We toasted with beers, me on my first, T-Rex on his third.
“I love that you drink beer straight from the bottle,” I say.
“Why?”
“You can blend with the posh, and you can fit in with average guys.” I shrug. “I don’t know. I just like it. You’re like a tamed beast.”
He’s momentarily speechless, then he scoffs and shakes his head incredulously. “You did not just call me a tamed beast, Regina.”
“I did.” I giggle.
I watch him put his lips on the beer bottle and take a slow swig.
I can barely stand the physicality of him, the reaction I have to him, and I’m aware that I want to have sex right now. Or maybe I just want to be close to someone. Maybe he’s the one who always makes me aware that I want to be close to someone.

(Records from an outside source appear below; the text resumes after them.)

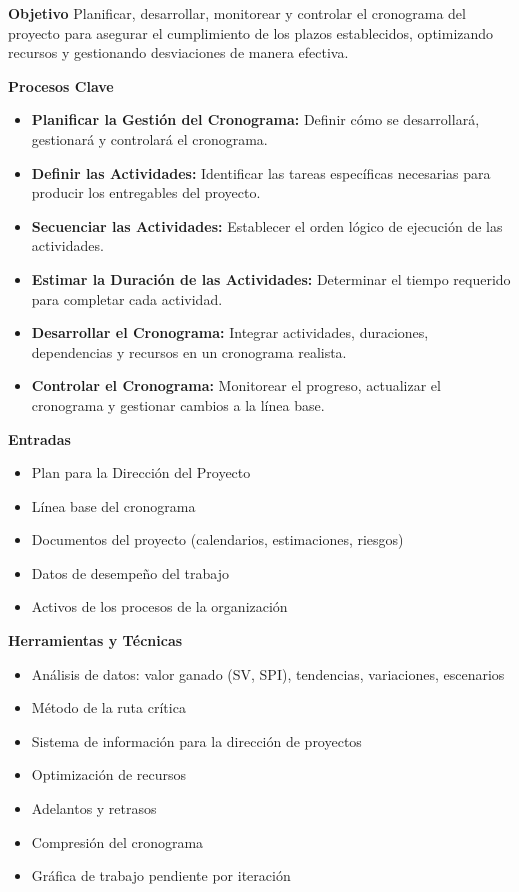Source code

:     \textbf{Objetivo}
    Planificar, desarrollar, monitorear y controlar el cronograma del proyecto para asegurar el cumplimiento de los plazos establecidos, optimizando recursos y gestionando desviaciones de manera efectiva.

    \begin{multicols}{2}
      \textbf{Procesos Clave}
    \begin{itemize}
        \item \textbf{Planificar la Gestión del Cronograma:} Definir cómo se desarrollará, gestionará y controlará el cronograma.
        \item \textbf{Definir las Actividades:} Identificar las tareas específicas necesarias para producir los entregables del proyecto.
        \item \textbf{Secuenciar las Actividades:} Establecer el orden lógico de ejecución de las actividades.
        \item \textbf{Estimar la Duración de las Actividades:} Determinar el tiempo requerido para completar cada actividad.
        \item \textbf{Desarrollar el Cronograma:} Integrar actividades, duraciones, dependencias y recursos en un cronograma realista.
        \item \textbf{Controlar el Cronograma:} Monitorear el progreso, actualizar el cronograma y gestionar cambios a la línea base.
    \end{itemize}

    \textbf{Entradas}
    \begin{itemize}
        \item Plan para la Dirección del Proyecto
        \item Línea base del cronograma
        \item Documentos del proyecto (calendarios, estimaciones, riesgos)
        \item Datos de desempeño del trabajo
        \item Activos de los procesos de la organización
    \end{itemize}

    \textbf{Herramientas y Técnicas}
    \begin{itemize}
        \item Análisis de datos: valor ganado (SV, SPI), tendencias, variaciones, escenarios
        \item Método de la ruta crítica
        \item Sistema de información para la dirección de proyectos
        \item Optimización de recursos
        \item Adelantos y retrasos
        \item Compresión del cronograma
        \item Gráfica de trabajo pendiente por iteración
    \end{itemize}


\end{multicols}
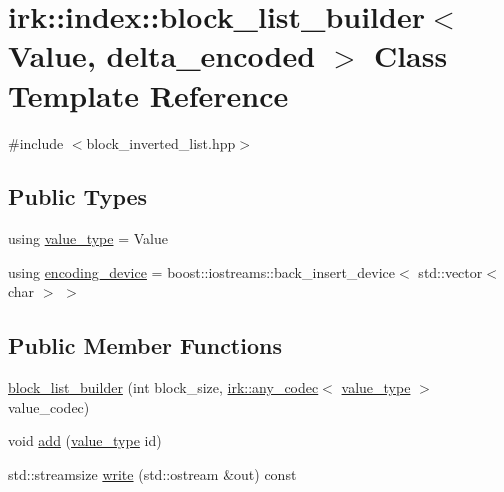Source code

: \hypertarget{classirk_1_1index_1_1block__list__builder}{}\section{irk\+:\+:index\+:\+:block\+\_\+list\+\_\+builder$<$ Value, delta\+\_\+encoded $>$ Class Template Reference}
\label{classirk_1_1index_1_1block__list__builder}


{\ttfamily \#include $<$block\+\_\+inverted\+\_\+list.\+hpp$>$}

\subsection*{Public Types}
\begin{DoxyCompactItemize}
\item 
using \mbox{\hyperlink{classirk_1_1index_1_1block__list__builder_a719a9c8b64ca17f48969aa811b2a5b1d}{value\+\_\+type}} = Value
\item 
using \mbox{\hyperlink{classirk_1_1index_1_1block__list__builder_a1b5dc6c77e6d19759905b54a2f4e534a}{encoding\+\_\+device}} = boost\+::iostreams\+::back\+\_\+insert\+\_\+device$<$ std\+::vector$<$ char $>$ $>$
\end{DoxyCompactItemize}
\subsection*{Public Member Functions}
\begin{DoxyCompactItemize}
\item 
\mbox{\hyperlink{classirk_1_1index_1_1block__list__builder_a93eb7cefd4246189db44c728051ca9a0}{block\+\_\+list\+\_\+builder}} (int block\+\_\+size, \mbox{\hyperlink{namespaceirk_a831a3a869cf19601dbfb5c41765a2e87}{irk\+::any\+\_\+codec}}$<$ \mbox{\hyperlink{classirk_1_1index_1_1block__list__builder_a719a9c8b64ca17f48969aa811b2a5b1d}{value\+\_\+type}} $>$ value\+\_\+codec)
\item 
void \mbox{\hyperlink{classirk_1_1index_1_1block__list__builder_a59c0f1b2578902b115d23060b60b13c8}{add}} (\mbox{\hyperlink{classirk_1_1index_1_1block__list__builder_a719a9c8b64ca17f48969aa811b2a5b1d}{value\+\_\+type}} id)
\item 
std\+::streamsize \mbox{\hyperlink{classirk_1_1index_1_1block__list__builder_a470564f1666a0a5370a8d917e5d50c3a}{write}} (std\+::ostream \&out) const
\end{DoxyCompactItemize}


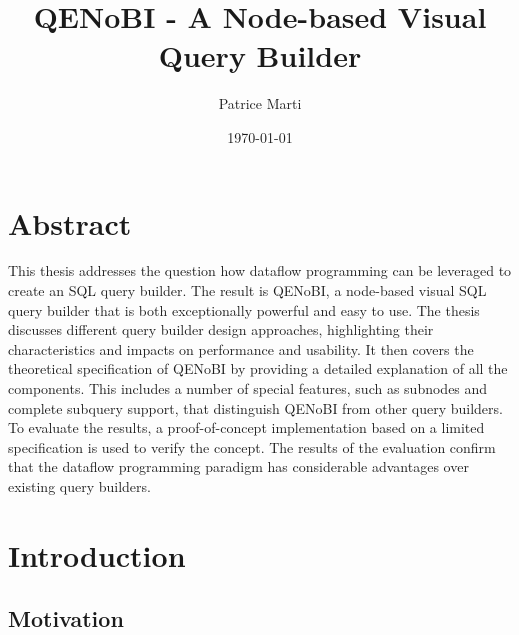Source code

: \documentclass[11pt,a4paper]{globis-book}
\title{QENoBI - A Node-based Visual Query Builder}
\author{Patrice Marti}
\institute{Institute of Information Systems}
\date{\today}
\begin{document}
\frontmatter
\maketitlepage
\cleardoublepage
{}

\chapter*{Abstract}
This thesis addresses the question how dataflow programming can be leveraged to create an SQL query builder. The result is QENoBI, a node-based visual SQL query builder that is both exceptionally powerful and easy to use. The thesis discusses different query builder design approaches, highlighting their characteristics and impacts on performance and usability. It then covers the theoretical specification of QENoBI by providing a detailed explanation of all the components. This includes a number of special features, such as subnodes and complete subquery support, that distinguish QENoBI from other query builders. To evaluate the results, a proof-of-concept implementation based on a limited specification is used to verify the concept. The results of the evaluation confirm that the dataflow programming paradigm has considerable advantages over existing query builders.

\tableofcontents

\mainmatter




\chapter{Introduction}
\section{Motivation}
\end{document}

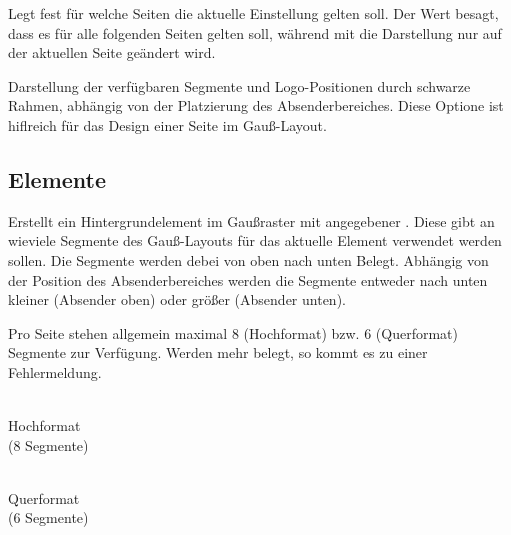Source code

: Legt fest für welche Seiten die aktuelle Einstellung gelten soll.
Der Wert  besagt, dass es für alle folgenden Seiten gelten soll,
während mit  die Darstellung nur auf der aktuellen Seite geändert 
wird.

\begin{Declaration}
\end{Declaration}

Darstellung der verfügbaren Segmente und Logo-Positionen durch schwarze Rahmen, abhängig von der Platzierung des Absenderbereiches.
Diese Optione ist hiflreich für das Design einer Seite im Gauß-Layout.


\subsection{Elemente}

\begin{Declaration}
\end{Declaration}

Erstellt ein Hintergrundelement im Gaußraster mit angegebener .
Diese gibt an wieviele Segmente des Gauß-Layouts für das aktuelle Element
verwendet werden sollen.
Die Segmente werden debei von oben nach unten Belegt.
Abhängig von der Position des Absenderbereiches werden die Segmente
entweder nach unten kleiner (Absender oben) oder größer (Absender unten).

\noindent\begin{minipage}{0.4\textwidth}
Pro Seite stehen allgemein maximal 8 (Hochformat) bzw. 6 (Querformat)
Segmente zur Verfügung. Werden mehr belegt, so kommt es zu einer Fehlermeldung.
\end{minipage}
\begin{minipage}{0.6\textwidth}\centering
\begin{minipage}[b]{0.4\textwidth}\centering
{}\\
Hochformat\\ (8 Segmente)
\end{minipage}
\begin{minipage}[b]{0.45\textwidth}\centering
{}\\
Querformat\\ (6 Segmente)
\end{minipage}
\end{minipage}
\vspace*{0pt}


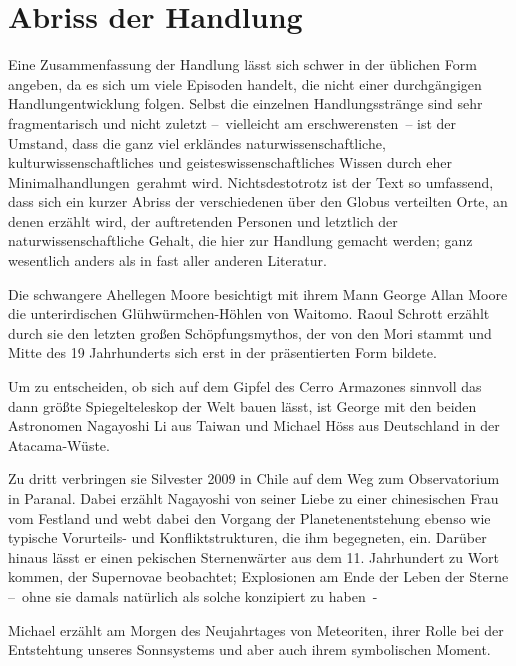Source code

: \chapter*{Abriss der Handlung}\label{ch:summary}

Eine Zusammenfassung der Handlung lässt sich schwer in der üblichen Form
  angeben, da es sich um viele Episoden handelt, die nicht einer durchgängigen
  Handlungentwicklung folgen.
Selbst die einzelnen Handlungsstränge sind sehr fragmentarisch und nicht
  zuletzt --~\dhei vielleicht am erschwerensten~-- ist der Umstand, dass die
  ganz viel erkländes naturwissenschaftliche, 
  kulturwissenschaftliches und geisteswissenschaftliches Wissen durch eher
  \glqq Minimalhandlungen\grqq\ gerahmt wird.
Nichtsdestotrotz ist der Text so umfassend, dass sich ein kurzer Abriss der
  verschiedenen über den Globus verteilten Orte, an denen erzählt wird, der
  auftretenden Personen und letztlich der naturwissenschaftliche Gehalt, die
  hier zur Handlung gemacht werden; ganz wesentlich anders als in fast aller
  anderen Literatur. 

Die schwangere Ahellegen Moore besichtigt mit ihrem Mann George Allan Moore
  die unterirdischen Glühwürmchen-Höhlen von Waitomo. Raoul Schrott erzählt
  durch sie den letzten großen Schöpfungsmythos, der von den Mori stammt und
  Mitte des 19 Jahrhunderts sich erst in der präsentierten Form bildete.

Um zu entscheiden, ob sich auf dem Gipfel des Cerro Armazones sinnvoll das
  dann größte Spiegelteleskop der Welt bauen lässt, ist George mit den beiden
  Astronomen Nagayoshi Li aus Taiwan und Michael Höss aus Deutschland
  in der Atacama-Wüste.

Zu dritt verbringen sie Silvester 2009 in Chile auf dem Weg zum Observatorium in
  Paranal.
Dabei erzählt Nagayoshi von seiner Liebe zu einer chinesischen Frau vom
  Festland und webt dabei den Vorgang der Planetenentstehung ebenso wie
  typische Vorurteils- und Konfliktstrukturen, die ihm begegneten, ein.
Darüber hinaus lässt er einen pekischen Sternenwärter aus dem 11.
  Jahrhundert zu Wort kommen, der Supernovae beobachtet; Explosionen am Ende der
  Leben der Sterne --~ohne sie damals natürlich als solche konzipiert zu haben~-

Michael erzählt am Morgen des Neujahrtages von Meteoriten, ihrer Rolle bei der
  Entstehtung unseres Sonnsystems und aber auch ihrem symbolischen Moment.

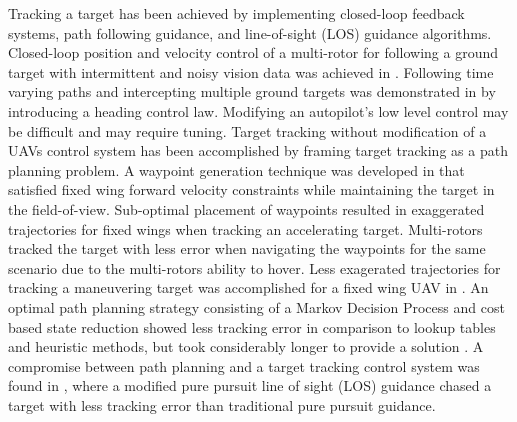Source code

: \documentclass[conference]{IEEEtran}
\begin{document}

Tracking a target has been achieved by implementing closed-loop feedback systems, path following guidance, and line-of-sight (LOS) guidance algorithms. Closed-loop position and velocity control of a multi-rotor for following a ground target with intermittent and noisy vision data was achieved in \cite{teuliere_chasing_2011}. Following time varying paths and intercepting multiple ground targets was demonstrated in \cite{oliveira_moving_2016} by introducing a heading control law. Modifying an autopilot's low level control may be difficult and may require tuning.
Target tracking without modification of a UAVs control system has been accomplished by framing target tracking as a path planning problem. A waypoint generation technique was developed in \cite{ariyur_autonomous_2008} that satisfied fixed wing forward velocity constraints while maintaining the target in the field-of-view. Sub-optimal placement of waypoints resulted in exaggerated trajectories for fixed wings when tracking an accelerating target. Multi-rotors tracked the target with less error when navigating the waypoints for the same scenario due to the multi-rotors ability to hover. Less exagerated trajectories for tracking a maneuvering target was accomplished for a fixed wing UAV in \cite{lee_strategies_2003}. An optimal path planning strategy consisting of a Markov Decision Process and cost based state reduction showed less tracking error in comparison to lookup tables and heuristic methods, but took considerably longer to provide a solution \cite{baek_optimal_2013}. A compromise between path planning and a target tracking control system was found in \cite{yamasaki_advanced_2009}, where a modified pure pursuit line of sight (LOS) guidance chased a target with less tracking error than traditional pure pursuit guidance\cite{yamasaki_advanced_2009}. 
\end{document}
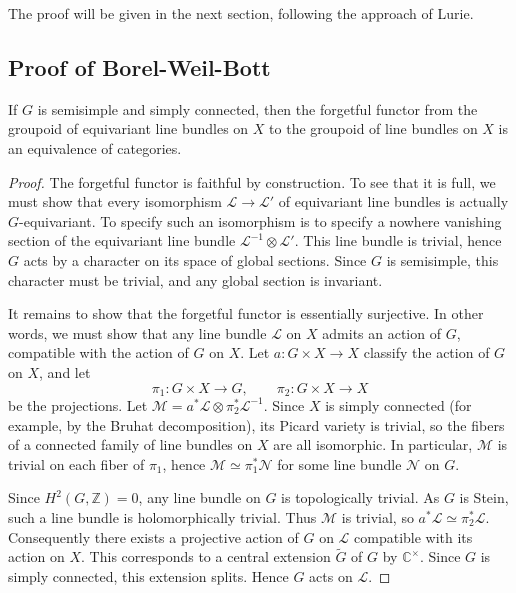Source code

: \documentclass[12pt]{article}
\begin{document}
The proof will be given in the next section, following the approach of Lurie.

\subsection{Proof of Borel-Weil-Bott}


\begin{theorem}
If $G$ is semisimple and simply connected, then the forgetful functor from the groupoid of equivariant line bundles on $X$ to the groupoid of line bundles on $X$ is an equivalence of categories.
\end{theorem}

\begin{proof}
The forgetful functor is faithful by construction. To see that it is full, we must show that every isomorphism $\mathcal L \to \mathcal L'$ of equivariant line bundles is actually $G$-equivariant. To specify such an isomorphism is to specify a nowhere vanishing section of the equivariant line bundle $\mathcal L^{-1} \otimes \mathcal L'$. This line bundle is trivial, hence $G$ acts by a character on its space of global sections. Since $G$ is semisimple, this character must be trivial, and any global section is invariant.

It remains to show that the forgetful functor is essentially surjective. In other words, we must show that any line bundle $\mathcal L$ on $X$ admits an action of $G$, compatible with the action of $G$ on $X$. Let $a : G \times X \to X$ classify the action of $G$ on $X$, and let
\[
\pi_1 : G \times X \to G, \qquad \pi_2 : G \times X \to X
\]
be the projections. Let $\mathcal M = a^*\mathcal L \otimes \pi_2^*\mathcal L^{-1}$. Since $X$ is simply connected (for example, by the Bruhat decomposition), its Picard variety is trivial, so the fibers of a connected family of line bundles on $X$ are all isomorphic. In particular, $\mathcal M$ is trivial on each fiber of $\pi_1$, hence $\mathcal M \simeq \pi_1^*\mathcal N$ for some line bundle $\mathcal N$ on $G$.

Since $H^2(G,\mathbb Z)=0$, any line bundle on $G$ is topologically trivial. As $G$ is Stein, such a line bundle is holomorphically trivial. Thus $\mathcal M$ is trivial, so $a^*\mathcal L \simeq \pi_2^*\mathcal L$. Consequently there exists a projective action of $G$ on $\mathcal L$ compatible with its action on $X$. This corresponds to a central extension $\widetilde G$ of $G$ by $\mathbb C^\times$. Since $G$ is simply connected, this extension splits. Hence $G$ acts on $\mathcal L$.
\end{proof}
\end{document}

He looks at me with his blue eyes. “I like that you drink beer…like a guy,” he teases as he nudges me.
“Wow, thanks! I feel so womanly.”
His smile never falters, but his voice lowers. “You are. You put on a fierce face, but I’ve never bought it.” He takes another sip, his Adam’s apple bobbing as he swallows.
“Yeah? I totally buy yours.”
He laughs and then sobers up, crossing his arms. “No one is the way they seem. We all hide little pieces, either because we don’t want to be judged, or because we don’t think we’ll be understood, or simply because we don’t want those pieces of us to belong to anyone but us.” He lifts his beer and drinks, and I drink too.
As he lowers the bottle to his side, I look at his moist lips for an extra second.
Tahoe has never bought into the image I put out, and I don’t understand why—even before we became friends, he seemed to see right through me.
A part of me has also always understood that the person the world sees—the lazy, laughing, easy-going Tahoe—is a front for a far deeper, more complex man beneath.
We all hide little pieces of ourselves. He’s right. The teacher who told you that you’d never be good enough marked you in more ways than one. The birthday your parents forgot. Tiny little details that add up to your sense of inadequacy, of simply not being enough. So you stop wanting to please the teacher, stop expecting anything for your birthday; you stop putting out your good stuff because you don’t want the world to crap on it. Where does that stuff go? Is it there lingering, waiting to come out?
He smiles at me, and there is the tiger in me, wanting to pounce on…him.